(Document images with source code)
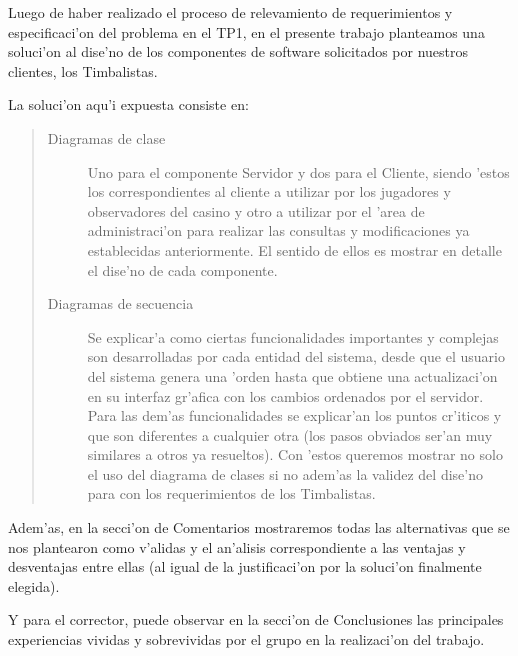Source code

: Luego de haber realizado el proceso de relevamiento de requerimientos y especificaci'on del problema en el TP1, en el presente trabajo planteamos una soluci'on al dise'no de los componentes de software solicitados por nuestros clientes, los Timbalistas. 

\noindent La soluci'on aqu'i expuesta consiste en:
\begin{quote}
\begin{description}
\item[Diagramas de clase] Uno para el componente Servidor y dos para el Cliente, siendo 'estos los correspondientes al cliente a utilizar por los jugadores y observadores del casino y otro a utilizar por el 'area de administraci'on para realizar las consultas y modificaciones ya establecidas anteriormente. El sentido de ellos es mostrar en detalle el dise'no de cada componente.
\item[Diagramas de secuencia] Se explicar'a como ciertas funcionalidades importantes y complejas son desarrolladas por cada entidad del sistema, desde que el usuario del sistema genera una 'orden hasta que obtiene una actualizaci'on en su interfaz gr'afica con los cambios ordenados por el servidor. Para las dem'as funcionalidades se explicar'an los puntos cr'iticos y que son diferentes a cualquier otra (los pasos obviados ser'an muy similares a otros ya resueltos). Con 'estos queremos mostrar no solo el uso del diagrama de clases si no adem'as la validez del dise'no para con los requerimientos de los Timbalistas.
\end{description}
\end{quote} 
Adem'as, en la secci'on de Comentarios mostraremos todas las alternativas que se nos plantearon como v'alidas y el an'alisis correspondiente a las ventajas y desventajas entre ellas (al igual de la justificaci'on por la soluci'on finalmente elegida).

Y para el corrector, puede observar en la secci'on de Conclusiones las principales experiencias vividas y sobrevividas por el grupo en la realizaci'on del trabajo.
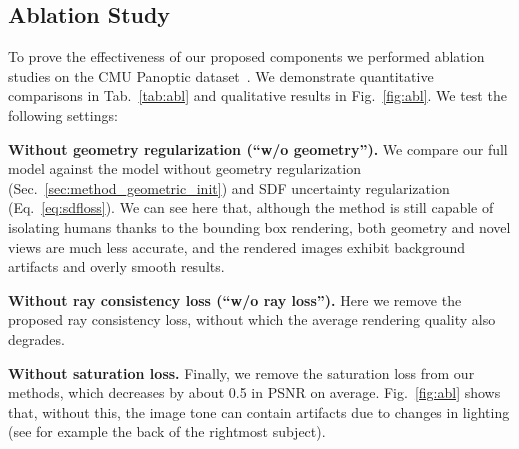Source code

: \subsection{Ablation Study}
\label{sec:results_ablation}

To prove the effectiveness of our proposed components we performed ablation studies on the CMU Panoptic dataset~\cite{Simon_2017_CVPR,Joo_2017_TPAMI}. We demonstrate quantitative comparisons in Tab.~\ref{tab:abl} and qualitative results in Fig.~\ref{fig:abl}. We test the following settings: 

\noindent
\textbf{Without geometry regularization (``w/o geometry'').} We compare our full model against the model without geometry regularization (Sec.~\ref{sec:method_geometric_init}) and SDF uncertainty regularization (Eq.~\ref{eq:sdfloss}). We can see here that, although the method is still capable of isolating humans thanks to the bounding box rendering, both geometry and novel views are much less accurate, and the rendered images exhibit background artifacts and overly smooth results. 

\noindent
\textbf{Without ray consistency loss (``w/o ray loss'').} Here we remove the proposed ray consistency loss, without which the average rendering quality also degrades.

\noindent
\textbf{Without saturation loss.} Finally, we remove the saturation loss from our methods, which decreases by about 0.5 in PSNR on average.  Fig.~\ref{fig:abl} shows that, without this, the image tone can contain artifacts due to changes in lighting (see for example the back of the rightmost subject).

▶ _What you are asked to do_:
Taking the lines above one at a time, give the number of them that contain the string "description". Add nothing else.

▶ _Answer section_:
2